The driver of world economic growth, the United States, appears to be in positive territory as well: its Q3 house-price changes were up nominally by 3.1 per cent, according to the Case-Schiller index, or up 1.2 per cent after inflation.

In nominal terms, the Case-Schiller index recorded an 8.9 per cent decline in the year to Q3, a marked improvement over the 14.7 per cent decline in the year to Q2, and the 19 per cent drop in year to Q1.

Similar recoveries can also be seen elsewhere in the Asia-Pacific region.

Australia's housing markets were up 4.9 per cent year-on-year to Q3 this year. Darwin had the highest price increase among Australia's eight capital cities, followed by Melbourne and Canberra.

The upsurge appears to have been partly fuelled by a genuine housing supply shortage. Key interest rates in Australia are now on the rise.

New Zealand experienced a more modest increase of 2 per cent over the year to Q3 this year. Median sales prices in New Zealand are now back at levels seen in the middle of last year.

Hong Kong's housing market, meanwhile, has entered a phase of irrational exuberance.

House prices there rose by 3.1 per cent over the year to Q3, a significant improvement from the 7 per cent year-on-year decline ending Q2. In the three months to September, house prices jumped 11.1 per cent.

Britain, Canada, Germany, and South Africa have seen increases in the third quarter, after declines in every quarter since last year.

In Britain, house prices were up 3.4 per cent in the third quarter, according to Nationwide, and 2.1 per cent, according to the Land Registry. In fact, British house prices have been rallying since May.

Canada, Germany and South Africa saw modest increases of less than 1 per cent in Q3.

Meanwhile, investors in Dubai, UAE, have something to be optimistic about: Dubai's nominal house-price index increased 7 per cent in the third quarter, a significant improvement from an 8 per cent fall in Q2.

As for the Singapore market, some say prices may have already peaked. Mr Donald Han, managing director of real-estate brokers Cushman & Wakefield, noted that mass-market prices are already hovering at peak levels, aided by active pick-up in residential activity for the mid to low-end properties.
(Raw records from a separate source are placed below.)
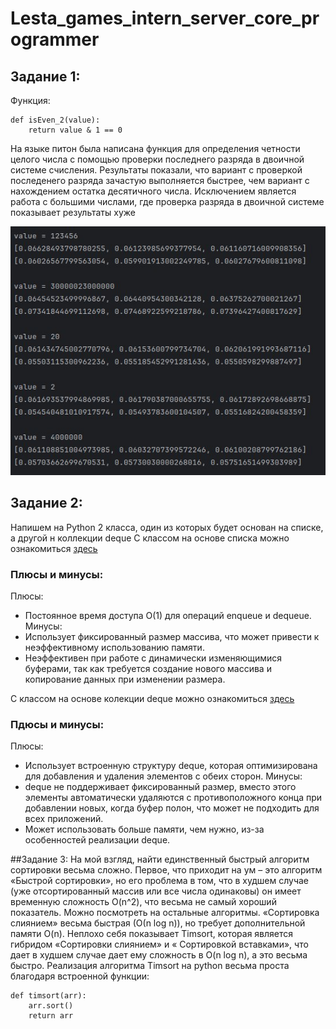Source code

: # Lesta_games_intern_server_core_programmer

## Задание 1:
Функция:
```
def isEven_2(value):
    return value & 1 == 0
```

  На языке питон была написана функция для определения четности целого числа с помощью проверки последнего разряда в двоичной системе счисления. Результаты показали, что вариант с проверкой последенего разряда зачастую выполняется быстрее, чем вариант с нахождением остатка десятичного числа. Исключением является  работа с большими числами, где проверка разряда в двоичной системе показывает результаты хуже

![test](https://github.com/C0ffee-Hunter/Lesta_games_intern_server_core_programmer/blob/master/Python/test_task_1.png)

 
## Задание 2:
  Напишем на Python 2 класса, один из которых будет основан на списке, а другой н коллекции deque 
  С классом на основе списка можно ознакомиться [здесь](https://github.com/C0ffee-Hunter/Lesta_games_intern_server_core_programmer/blob/master/Python/task_2_Circular.py)
  ### Плюсы и минусы:
  Плюсы:
  - Постоянное время доступа O(1) для операций enqueue и dequeue.
  Минусы:
  - Использует фиксированный размер массива, что может привести к неэффективному использованию памяти.
  - Неэффективен при работе с динамически изменяющимися буферами, так как требуется создание нового массива и копирование данных при изменении размера.
  
  С классом на основе колекции deque можно ознакомиться [здесь](https://github.com/C0ffee-Hunter/Lesta_games_intern_server_core_programmer/blob/master/Python/task_2_deque.py)

  ### Пдюсы и минусы:
  Плюсы:
  - Использует встроенную структуру deque, которая оптимизирована для добавления и удаления элементов с обеих сторон.
  Минусы:
  - deque не поддерживает фиксированный размер, вместо этого элементы автоматически удаляются с противоположного конца при добавлении новых, когда буфер полон, что может не подходить для всех приложений.
  - Может использовать больше памяти, чем нужно, из-за особенностей реализации deque.
  

##Задание 3:
	На мой взгляд, найти единственный быстрый алгоритм сортировки весьма сложно. Первое, что приходит на ум – это алгоритм «Быстрой сортировки», но его проблема в том, что в худшем случае (уже отсортированный массив или все числа одинаковы) он имеет временную сложность O(n^2), что весьма не самый хороший показатель. Можно посмотреть на остальные алгоритмы. «Сортировка слиянием» весьма быстрая (О(n log n)), но требует дополнительной памяти O(n). Неплохо себя показывает Timsort, которая является гибридом «Сортировки слиянием» и « Сортировкой вставками», что дает в худшем случае дает ему сложность в O(n log n), а это весьма быстро.
Реализация алгоритма Timsort на python весьма проста благодаря встроенной функции:
```
def timsort(arr): 
	arr.sort() 
	return arr
```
Sell-out launches of private condos The Caspian near Jurong Lake and Alexis near Queenstown MRT station in Q1 show that confidence and liquidity have returned to the marketplace.

"But Q3 prices have gone up too fast, in too short a time," he warned. "The steep V-shaped recovery cannot be sustained. The market needs a breather."

To cool the real-estate market, the Government scrapped interest-only housing loans and the interest-absorption scheme in September.

Earlier this week, the Housing Board announced that it expects to offer between 10,000 and 12,000 flats every year over the next five years to meet growing demand.

More government land will also be released for development.

This is why PropNex's chief executive, Mr Mohamed Ismail, expects housing demand and price increases to continue "in a subdued manner" of 2-3 per cent in the next two quarters.

But there could be more buzz for luxury properties priced above $2,200 psf.

Said Mr Han: "Top-end prices can go up by 25 per cent, as high-end investors look for bargains in Districts 9, 10, 11, Sentosa Cove and the Marina Bay areas."

He also expects prices to climb 11 per cent for high-end units (priced between $1,500 and $2,000 psf) and 7 per cent for mid-tier ones.